Все эти режимы возникали во враждебном геополитическом окружении. После начального периода революционной романтики повсюду дают себя знать структурные реалии капиталистической миросистемы. Новые государства сталкиваются с нелегким политическим выбором: принципы спонтанности или дисциплина, идеалисты или исполнители приказов, воодушевление масс или принуждение крестьянства, идеологическая чистота, чреватая губительной самоизоляцией, или оппортунистические альянсы с «попутчиками» и даже потенциальными противниками.

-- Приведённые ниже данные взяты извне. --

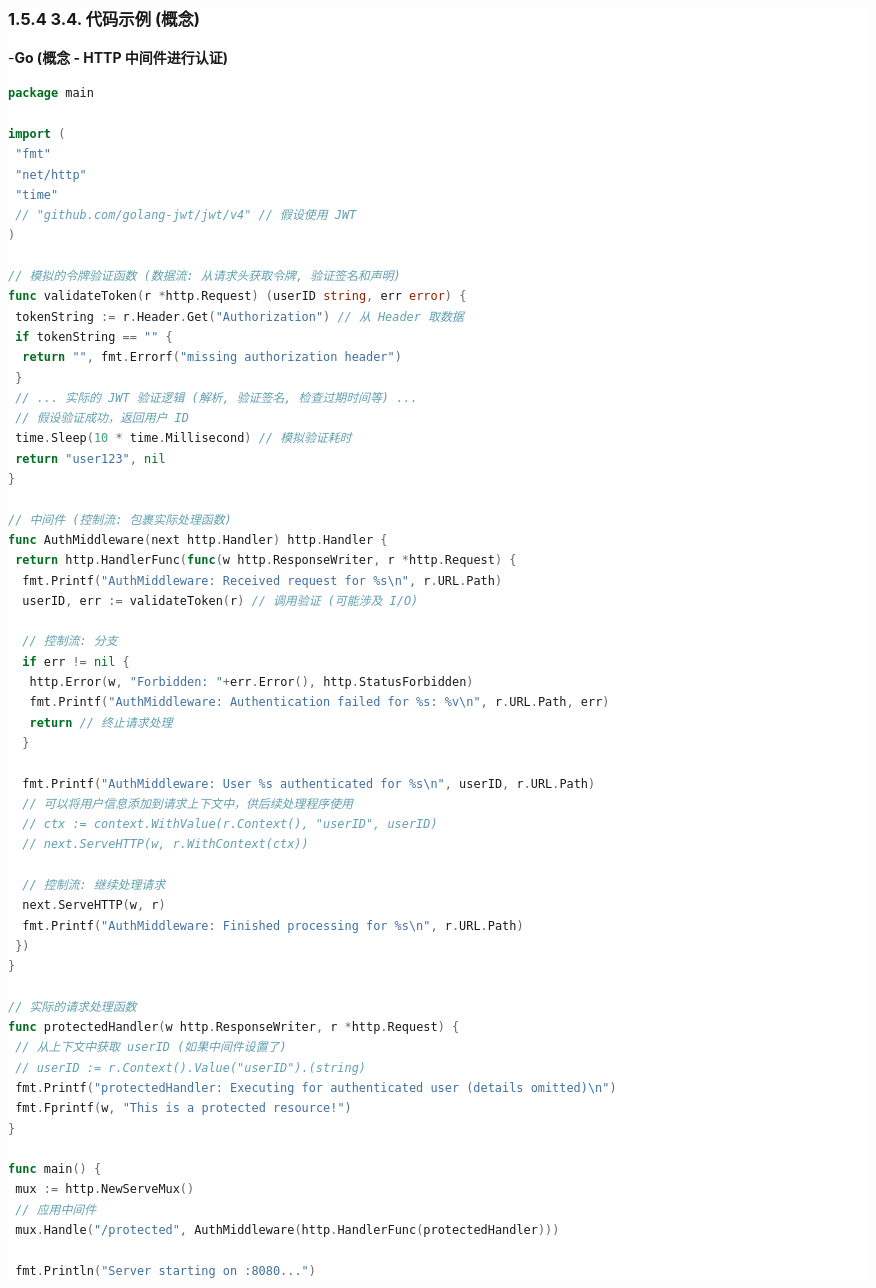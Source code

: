 ### 1.5.4 3.4. 代码示例 (概念)

-**Go (概念 - HTTP 中间件进行认证)**

```go
package main

import (
 "fmt"
 "net/http"
 "time"
 // "github.com/golang-jwt/jwt/v4" // 假设使用 JWT
)

// 模拟的令牌验证函数 (数据流: 从请求头获取令牌, 验证签名和声明)
func validateToken(r *http.Request) (userID string, err error) {
 tokenString := r.Header.Get("Authorization") // 从 Header 取数据
 if tokenString == "" {
  return "", fmt.Errorf("missing authorization header")
 }
 // ... 实际的 JWT 验证逻辑 (解析, 验证签名, 检查过期时间等) ...
 // 假设验证成功，返回用户 ID
 time.Sleep(10 * time.Millisecond) // 模拟验证耗时
 return "user123", nil
}

// 中间件 (控制流: 包裹实际处理函数)
func AuthMiddleware(next http.Handler) http.Handler {
 return http.HandlerFunc(func(w http.ResponseWriter, r *http.Request) {
  fmt.Printf("AuthMiddleware: Received request for %s\n", r.URL.Path)
  userID, err := validateToken(r) // 调用验证 (可能涉及 I/O)

  // 控制流: 分支
  if err != nil {
   http.Error(w, "Forbidden: "+err.Error(), http.StatusForbidden)
   fmt.Printf("AuthMiddleware: Authentication failed for %s: %v\n", r.URL.Path, err)
   return // 终止请求处理
  }

  fmt.Printf("AuthMiddleware: User %s authenticated for %s\n", userID, r.URL.Path)
  // 可以将用户信息添加到请求上下文中，供后续处理程序使用
  // ctx := context.WithValue(r.Context(), "userID", userID)
  // next.ServeHTTP(w, r.WithContext(ctx))

  // 控制流: 继续处理请求
  next.ServeHTTP(w, r)
  fmt.Printf("AuthMiddleware: Finished processing for %s\n", r.URL.Path)
 })
}

// 实际的请求处理函数
func protectedHandler(w http.ResponseWriter, r *http.Request) {
 // 从上下文中获取 userID (如果中间件设置了)
 // userID := r.Context().Value("userID").(string)
 fmt.Printf("protectedHandler: Executing for authenticated user (details omitted)\n")
 fmt.Fprintf(w, "This is a protected resource!")
}

func main() {
 mux := http.NewServeMux()
 // 应用中间件
 mux.Handle("/protected", AuthMiddleware(http.HandlerFunc(protectedHandler)))

 fmt.Println("Server starting on :8080...")
```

СССР желал играть важную роль на мировой арене, и уже с начала 1920-х годов Москва (Кремль, если не Коминтерн) регулярно избирала для себя гибкую, если порою не циничную «реальную политику». Несмотря на идеологические прокламации, коммунистические режимы никогда полностью не выходили и не могли выйти из капиталистической миросистемы. Конфликт — один из сильнейших видов связей в социальных сетях и системах, будь то конфликт на уровне личностей и малых групп или на уровне государств. Ведущие капиталистические государства ядра миросистемы всегда довлели в политическом, техническом и культурном горизонте Москвы. Именно по внешним ориентирам задавался внутренний курс советского руководства, определялись приоритеты для советской промышленности, науки и, конечно, армии. Таким главным ориентиром была Германия, которую после 1945 года сменили США. Но Запад оставался также жизненно важным источником передового оборудования и престижных товаров, закупавшихся на средства, полученные главным образом от экспорта сырья туда же на Запад. Советский Союз создал вокруг себя военноидеологический блок, но «социалистическую систему» он создать был просто не в состоянии.
Впрочем, это все давно пройденные и ныне лишь исторические дебаты. Некогда бесконечные споры о перспективах коммунистической альтернативы капитализму завершились в конце концов тем, что все коммунистические режимы, так или иначе, сами вернулись к капитализму. И вот это требует тщательного объяснения.
Цена успешного развития
Теперь мы имеем аналитическую базу для того, чтобы вернуться к прогнозам Рэндалла Коллинза и Иммануила Валлерстайна. Они смогли увидеть приближение конца коммунизма, исходя из существенно разных теорий и указывая на различные процессы. Для Коллинза главной была повторяющаяся в истории последних трех тысячелетий геополитическая динамика, подталкивающая великие державы к перенапряжению сил. Валлерстайн же исходил из структурных ограничений капиталистической миросистемы. Тем не менее эти два предсказания не противоречат, а, скорее, подкрепляют и развивают друг друга. Коллинз в конце 1970-х говорил о двух возможных исходах вставшей перед СССР геополитической дилеммы: самораспад или тотальная война на уничтожение. Оба пути катастрофичны, хотя атомная война на уничтожение стала бы катастрофой куда большей, чем внутренний крах Советского Союза. Валлерстайн еще с 1960-х годов указывал на третью возможность: размен по инициативе советской стороны идейного и геополитического противостояния времен холодной войны на создание общеевропейского экономического и военного блока по оси Париж-Берлин-Москва.
Заметим сразу же, что здесь Валлерстайн исходил не только из теории, но и из политической интуиции, рационализующей эмпирические сигналы того времени. Мирный сценарий Валлерстайна вполне согласовывался с историческими амбициями Шарля де Голля и с исполненной духом надежды немецкой «Новой восточной политикой» начала 1970-х годов. Теоретически нереализованный прогноз Валлерстайна обращает наше внимание на важную историческую альтернативу. Горбачевская перестройка имела реальные шансы на успех, поскольку вписывалась как в системную логику капитализма, так и в конкретные политические расклады Западной Европы, стремившейся высвободиться из послевоенной гегемонии США. На удаленно структурном уровне данные условия присутствуют и по сей день. Гипотеза Валлерстайна о мирном вхождении СССР (с силой и ресурсами сверхдержавы) в государственный капитализм европейского типа все еще допускает, что восстановленная Россия и Евросоюз могут найти основания для создания военного и экономического блока.